Aside from being tremendously boring, representing generated ideas as my own in a context like this blog would be borderline fraudulent. I struggle to see the practical difference from plagiarism.
Legally, it seems the powers that be have decided there is absolutely nothing noteworthy about prompting an LLM for some text and then publishing it as though it was written by the person who generated it.
Socially, we should reject that. Presenting LLM-generated text as human created is a lie. "I wrote this" means "these are my thoughts" and if you generated it, they are not your thoughts and it is a lie to imply the writing is your thoughts instead of a next-token prediction, even if it is a very good, thorough, and useful next-token prediction!
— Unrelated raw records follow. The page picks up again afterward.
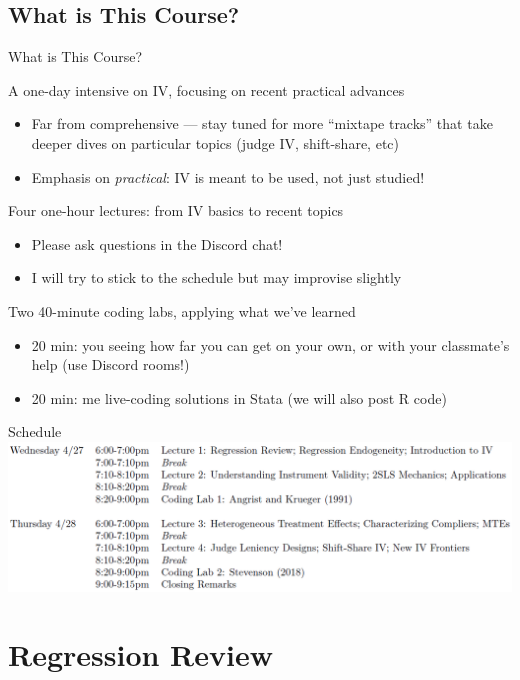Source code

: \documentclass{beamer}
\begin{document}
\subsection{What is This Course?}
\begin{frame}{What is This Course?}

A one-day intensive on IV, focusing on recent practical advances \pause

\begin{itemize}
  \item Far from comprehensive --- stay tuned for more ``mixtape tracks'' that take deeper dives on particular topics (judge IV, shift-share, etc)
  \item Emphasis on \emph{practical}: IV is meant to be used, not just studied!
\end{itemize}\pause\medskip

Four one-hour lectures: from IV basics to recent topics

\begin{itemize}
  \item Please ask questions in the Discord chat!
  \item I will try to stick to the schedule but may improvise slightly
\end{itemize}\pause\medskip

Two 40-minute coding labs, applying what we've learned
\begin{itemize}
  \item 20 min: you seeing how far you can get on your own, or with your classmate's help (use Discord rooms!)
  \item 20 min: me live-coding solutions in Stata (we will also post R code)
\end{itemize}

\end{frame}

\begin{frame}{Schedule}
\includegraphics[scale=0.4]{./lecture_includes/schedule.png}
\end{frame}

\section{Regression Review}
\end{document}
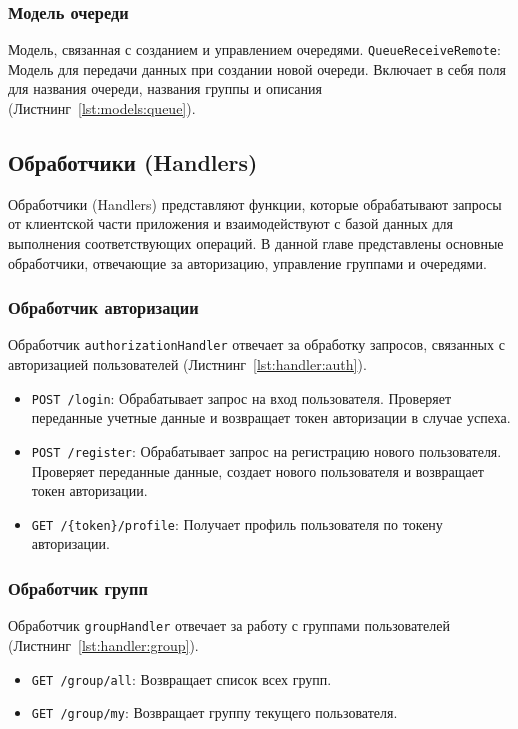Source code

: \subsubsection{Модель очереди}
Модель, связанная с созданием и управлением очередями.
\texttt{QueueReceiveRemote}: Модель для передачи данных
при создании новой очереди. Включает в себя поля для названия очереди,
названия группы и описания
(Листнинг~\ref{lst:models:queue}).

\subsection{Обработчики (Handlers)}

Обработчики (Handlers) представляют функции,
которые обрабатывают запросы от клиентской части приложения
и взаимодействуют с базой данных для выполнения соответствующих операций.
В данной главе представлены основные обработчики, отвечающие за авторизацию,
управление группами и очередями.

\subsubsection{Обработчик авторизации}
Обработчик \texttt{authorizationHandler} отвечает за обработку запросов,
связанных с авторизацией пользователей
(Листнинг~\ref{lst:handler:auth}).

\begin{itemize}
    \item \texttt{POST /login}: Обрабатывает запрос на вход пользователя.
		Проверяет переданные учетные данные и возвращает токен авторизации
		в случае успеха.
    \item \texttt{POST /register}: Обрабатывает запрос на регистрацию нового
		пользователя. Проверяет переданные данные,
		создает нового пользователя и возвращает токен авторизации.
    \item \texttt{GET /\{token\}/profile}: Получает профиль пользователя
		по токену авторизации.
\end{itemize}

\subsubsection{Обработчик групп}
Обработчик \texttt{groupHandler} отвечает за работу с группами пользователей
(Листнинг~\ref{lst:handler:group}).

\begin{itemize}
    \item \texttt{GET /group/all}: Возвращает список всех групп.
    \item \texttt{GET /group/my}: Возвращает группу текущего пользователя.
\end{itemize}

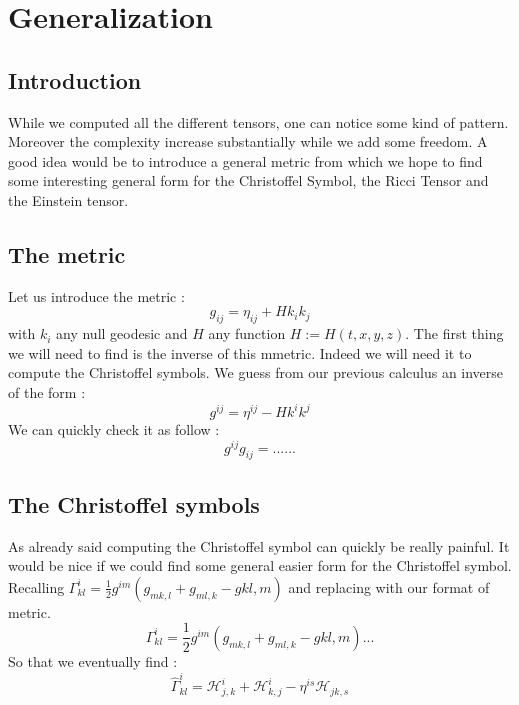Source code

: \documentclass{article}
\begin{document}
\section{Generalization}
    \subsection{Introduction}
        While we computed all the different tensors, one can notice some kind of pattern.
        Moreover the complexity increase substantially while we add some freedom.
        A good idea would be to introduce a general metric from which we hope to find some interesting general form for the Christoffel Symbol, the Ricci Tensor and the Einstein tensor.
    \subsection{The metric}
        Let us introduce the metric :
        \begin{equation}
            g_{ij}=\eta_{ij}+Hk_ik_j
        \end{equation}
        with $k_i$ any null geodesic and $H$ any function $H:=H(t,x,y,z)$.
        The first thing we will need to find is the inverse of this mmetric.
        Indeed we will need it to compute the Christoffel symbols.
        We guess from our previous calculus an inverse of the form :
        \begin{equation}
            g^{ij}=\eta^{ij}-Hk^ik^j
        \end{equation}
        We can quickly check it as follow :
        \begin{equation*}
            g^{ij}g_{ij}= ...
            ...
        \end{equation*}
    \subsection{The Christoffel symbols}
        As already said computing the Christoffel symbol can quickly be really painful.
        It would be nice if we could find some general easier form for the Christoffel symbol.
        Recalling $\Gamma^i_{kl}=\frac{1}{2}g^{im}(g_{mk,l}+g_{ml,k}-g{kl,m})$ and replacing with our format of metric.
        \begin{equation*}
            \Gamma^i_{kl}=\frac{1}{2}g^{im}(g_{mk,l}+g_{ml,k}-g{kl,m})
            ...
        \end{equation*}
        So that we eventually find :
        \begin{equation}
            \hat{\Gamma}^i_{kl}=\mathcal{H}^i_{j,k}+\mathcal{H}^i_{k,j}-\eta^{is}\mathcal{H}_{jk,s}
        \end{equation}
\end{document}
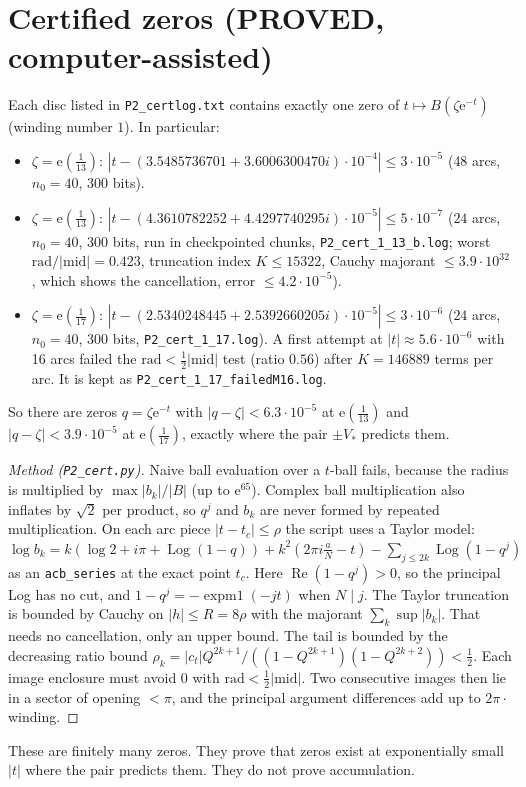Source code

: \documentclass[11pt]{article}
\theoremstyle{remark}\newtheorem{remark}[theorem]{Remark}
\newcommand{\e}{\mathrm{e}}
\begin{document}
\section{Certified zeros (PROVED, computer-assisted)}
\begin{proposition}\label{prop:cert}
Each disc listed in \texttt{P2\_certlog.txt} contains exactly one zero of $t\mapsto B(\zeta\e^{-t})$ (winding number $1$). In particular:
\begin{itemize}
\item $\zeta=\e(\frac1{13})$: $|t-(3.5485736701+3.6006300470i)\cdot10^{-4}|\le3\cdot10^{-5}$ ($48$ arcs, $n_0=40$, 300 bits).
\item $\zeta=\e(\frac1{13})$: $|t-(4.3610782252+4.4297740295i)\cdot10^{-5}|\le5\cdot10^{-7}$ ($24$ arcs, $n_0=40$, 300 bits, run in
checkpointed chunks, \texttt{P2\_cert\_1\_13\_b.log}; worst $\mathrm{rad}/|\mathrm{mid}|=0.423$, truncation index $K\le15322$, Cauchy majorant
$\le3.9\cdot10^{32}$, which shows the cancellation, error $\le4.2\cdot10^{-5}$).
\item $\zeta=\e(\frac1{17})$: $|t-(2.5340248445+2.5392660205i)\cdot10^{-5}|\le3\cdot10^{-6}$ ($24$ arcs, $n_0=40$, 300 bits,
\texttt{P2\_cert\_1\_17.log}). A first attempt at $|t|\approx5.6\cdot10^{-6}$ with 16 arcs failed the $\mathrm{rad}<\frac12|\mathrm{mid}|$
test (ratio $0.56$) after $K=146889$ terms per arc. It is kept as \texttt{P2\_cert\_1\_17\_failedM16.log}.
\end{itemize}
So there are zeros $q=\zeta\e^{-t}$ with $|q-\zeta|<6.3\cdot10^{-5}$ at $\e(\frac1{13})$ and $|q-\zeta|<3.9\cdot10^{-5}$ at $\e(\frac1{17})$,
exactly where the pair $\pm V_*$ predicts them.
\end{proposition}
\begin{proof}[Method (\texttt{P2\_cert.py})]
Naive ball evaluation over a $t$-ball fails, because the radius is multiplied by $\max|b_k|/|B|$ (up to $\e^{65}$). Complex ball
multiplication also inflates by $\sqrt2$ per product, so $q^j$ and $b_k$ are never formed by repeated multiplication. On each arc piece
$|t-t_c|\le\rho$ the script uses a Taylor model:
$\log b_k=k(\log2+i\pi+\operatorname{Log}(1-q))+k^2(2\pi i\frac aN-t)-\sum_{j\le2k}\operatorname{Log}(1-q^j)$ as an \texttt{acb\_series} at the exact point $t_c$.
Here $\operatorname{Re}(1-q^j)>0$, so the principal Log has no cut, and $1-q^j=-\operatorname{expm1}(-jt)$ when $N\mid j$.
The Taylor truncation is bounded by Cauchy on $|h|\le R=8\rho$ with the majorant $\sum_k\sup|b_k|$. That needs no cancellation, only
an upper bound. The tail is bounded by the decreasing ratio bound $\rho_k=|c_t|Q^{2k+1}/((1-Q^{2k+1})(1-Q^{2k+2}))<\frac12$. Each
image enclosure must avoid $0$ with $\mathrm{rad}<\frac12|\mathrm{mid}|$. Two consecutive images then lie in a sector of opening $<\pi$,
and the principal argument differences add up to $2\pi\cdot$winding.
\end{proof}
These are finitely many zeros. They prove that zeros exist at exponentially small $|t|$ where the pair predicts them. They do not prove
accumulation.
\end{document}
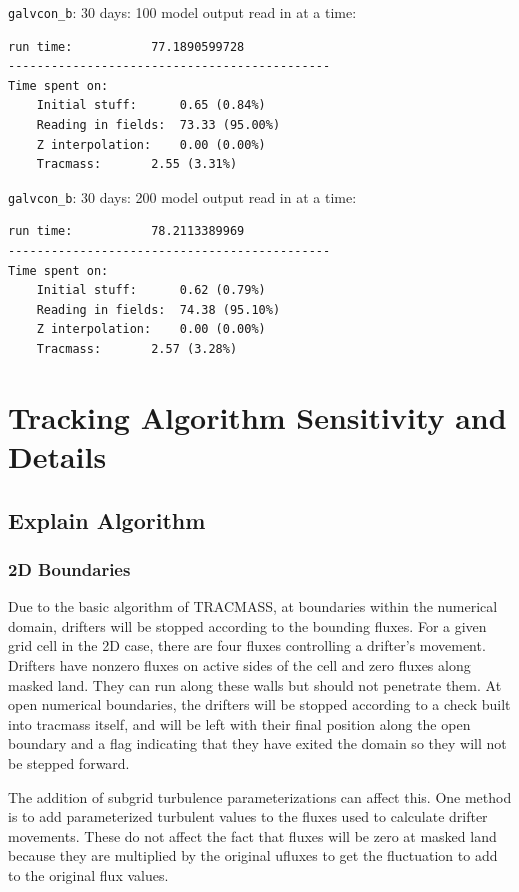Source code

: \documentclass[11pt]{article}
\begin{document}
\verb+galvcon_b+: 30 days: 100 model output read in at a time: \\
\begin{verbatim}
run time:           77.1890599728
---------------------------------------------
Time spent on:
    Initial stuff:      0.65 (0.84%)
    Reading in fields:  73.33 (95.00%)
    Z interpolation:    0.00 (0.00%)
    Tracmass:       2.55 (3.31%)
\end{verbatim}

\verb+galvcon_b+: 30 days: 200 model output read in at a time: \\
\begin{verbatim}
run time:           78.2113389969
---------------------------------------------
Time spent on:
    Initial stuff:      0.62 (0.79%)
    Reading in fields:  74.38 (95.10%)
    Z interpolation:    0.00 (0.00%)
    Tracmass:       2.57 (3.28%)
\end{verbatim}

\section{Tracking Algorithm Sensitivity and Details}

\subsection{Explain Algorithm}

\subsubsection{2D Boundaries}

Due to the basic algorithm of TRACMASS, at boundaries within the numerical domain, drifters will be stopped according to the bounding fluxes. For a given grid cell in the 2D case, there are four fluxes controlling a drifter's movement. Drifters have nonzero fluxes on active sides of the cell and zero fluxes along masked land. They can run along these walls but should not penetrate them. At open numerical boundaries, the drifters will be stopped according to a check built into tracmass itself, and will be left with their final position along the open boundary and a flag indicating that they have exited the domain so they will not be stepped forward.

The addition of subgrid turbulence parameterizations can affect this. One method is to add parameterized turbulent values to the fluxes used to calculate drifter movements. These do not affect the fact that fluxes will be zero at masked land because they are multiplied by the original ufluxes to get the fluctuation to add to the original flux values.
\end{document}
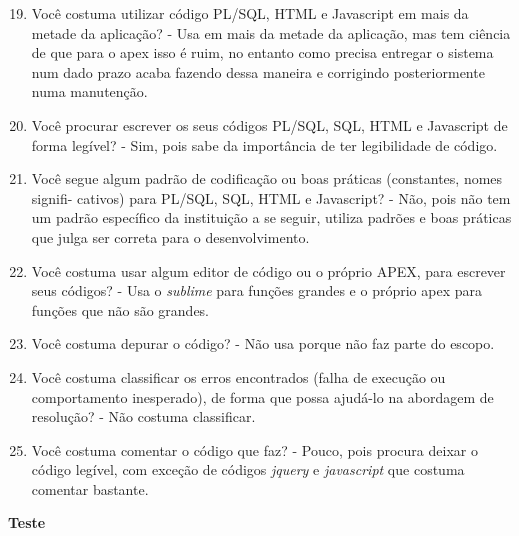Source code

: \begin{anexosenv}
\begin{enumerate}
\setcounter{enumi}{18}
\item Você costuma utilizar código PL/SQL, HTML e Javascript em mais da metade da
aplicação?\newline
- Usa em mais da metade da aplicação, mas tem ciência de que para o apex isso é ruim, no entanto como precisa entregar o sistema num dado prazo acaba fazendo dessa maneira e corrigindo posteriormente numa manutenção.
\item Você procurar escrever os seus códigos PL/SQL, SQL, HTML e Javascript de forma
legível?\newline
- Sim, pois sabe da importância de ter legibilidade de código.
\item Você segue algum padrão de codificação ou boas práticas (constantes, nomes signifi-
cativos) para PL/SQL, SQL, HTML e Javascript?\newline
- Não, pois não tem um padrão específico da instituição a se seguir, utiliza padrões e boas práticas que julga ser correta para o desenvolvimento.
\item Você costuma usar algum editor de código ou o próprio APEX, para escrever seus
códigos?\newline
- Usa o \textit{sublime} para funções grandes e o próprio apex para funções que não são grandes.
\item Você costuma depurar o código?\newline
- Não usa porque não faz parte do escopo.
\item Você costuma classificar os erros encontrados (falha de execução ou comportamento
inesperado), de forma que possa ajudá-lo na abordagem de resolução?\newline
- Não costuma classificar.
\item Você costuma comentar o código que faz?\newline
- Pouco, pois procura deixar o código legível, com exceção de códigos \textit{jquery} e \textit{javascript} que costuma comentar bastante.
\end{enumerate}

\textbf{Teste}


\end{anexosenv}
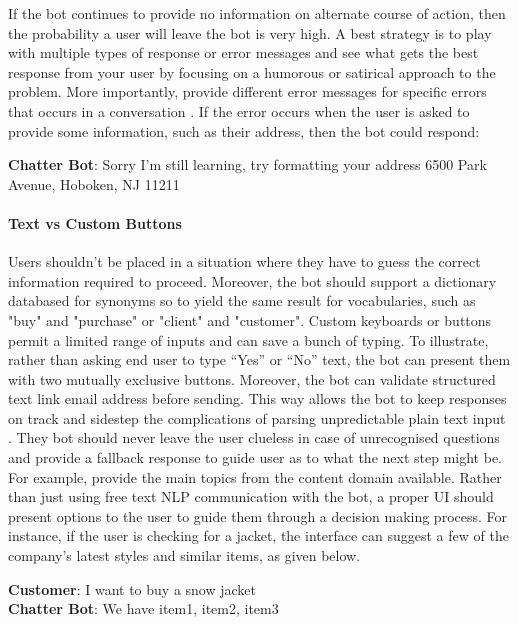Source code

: If the bot continues to provide no information on alternate course of action, then the probability a user will leave the bot is very high. A best strategy is to play with multiple types of response or error messages and see what gets the best response from your user by focusing on a humorous or satirical approach to the problem. More importantly, provide different error messages for specific errors that occurs in a conversation \cite{fadhil2018}. If the error occurs when the user is asked to provide some information, such as their address, then the bot could respond:\\

{ \selectfont

  \color{red}
  \textbf{Chatter Bot}:  Sorry I’m still learning, try formatting your address 6500 Park Avenue, Hoboken, NJ 11211\\
  
  \color{black}
}

\paragraph{Text vs Custom Buttons}
Users shouldn’t be placed in a situation where they have to guess the correct information required to proceed. Moreover, the bot should support a dictionary databased for synonyms so to yield the same result for vocabularies, such as "buy" and "purchase" or "client" and "customer". Custom keyboards or buttons permit a limited range of inputs and can save a bunch of typing. To illustrate, rather than asking end user to type “Yes” or “No” text, the bot can present them with two mutually exclusive buttons. Moreover, the bot can validate structured text link email address before sending. This way allows the bot to keep responses on track and sidestep the complications of parsing unpredictable plain text input \cite{khan2018}. They bot should never leave the user clueless in case of unrecognised questions and provide a fallback response to guide user as to what the next step might be. For example, provide the main topics from the content domain available. Rather than just using free text NLP communication with the bot, a proper UI should present options to the user to guide them through a decision making process. For instance, if the user is checking for a jacket, the interface can suggest a few of the company’s latest styles and similar items, as given below.\\

{ \selectfont

  \color{blue}
  \textbf{Customer}:  I want to buy a snow jacket \\
  
  \color{red}
  \textbf{Chatter Bot}:   We have item1, item2, item3\\
  
  \color{black}
}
It should be seen socially as shameful to replace your own thought with the output of an LLM, especially when using that output to bamboozle an audience into believing the output was genuine and novel thought from a fellow meatbag. It cannot be proven if text is or is not generated, but if you catch your friend, your spouse, your mom, using ChatGPT to write a text message, a note in a birthday card, or a blog post, scold them! That is an amoral act at least on par with not returning your grocery cart to its corral.
Passing off generated fiction, personal correspondence, advice, or even opinions as genuine writing commits the same lie which LLM psychosis sufferers have fallen victim to:
the reader is misled into believing that they are reading genuine insights from the experience of another living breathing conscious being, when in fact they are reading a randomized approximation of a million Reddit threads.
Would you do that to someone you care about? Replace your carefully chosen words to them with a poor approximation of your feelings laundered through a filter of Redditors?